Chapter 33: Media Storm, Morning Rain
Date: Friday Night, August 8, 2003
Monte-Carlo Hotel Suite
The room wasn’t silent. It breathed.
Soft city sounds filtered in through the window—motorbikes echoing off stone walls, the hush of distant waves beyond the harbor, a glass clink from some rooftop bar two blocks away. The air conditioner whirred quietly in the corner, but it wasn’t enough to cool the heavy warmth pressed against the ceiling. The room lights were dimmed to two soft bulbs. Shadows stretched longer than they should have.
Clara sat by the window at a slim writing desk. Her hair was tied back in a loose twist, strands escaping against her cheek. She wore a silk blouse, half-buttoned, with the sleeves rolled to her elbows. One leg curled under the other.

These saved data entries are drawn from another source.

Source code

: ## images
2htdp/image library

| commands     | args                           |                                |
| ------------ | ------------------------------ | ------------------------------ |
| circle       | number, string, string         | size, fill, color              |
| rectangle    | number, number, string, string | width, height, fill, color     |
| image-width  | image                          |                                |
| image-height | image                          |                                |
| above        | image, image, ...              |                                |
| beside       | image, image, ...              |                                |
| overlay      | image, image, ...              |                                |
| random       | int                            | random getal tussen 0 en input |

The glow of her laptop illuminated her features in fragments—sharp cheekbones, flickering concentration, the quick twitch of her lips when a phrase didn’t sit right.
She was editing. Cutting. Rewriting.
Steam rose from the untouched cup of tea beside her, now barely warm.
Demien sat on the edge of the bed behind her, shirtless, back straight, forearms resting on his thighs. The room light caught the lines across his shoulders, the tension in his jaw. He wasn’t watching her.
He was watching nothing.
His fingers tapped lightly on the inside of one knee. Then stopped. Then again.
Clara didn’t look back when she spoke. Her voice was smooth, but the edges were sharp.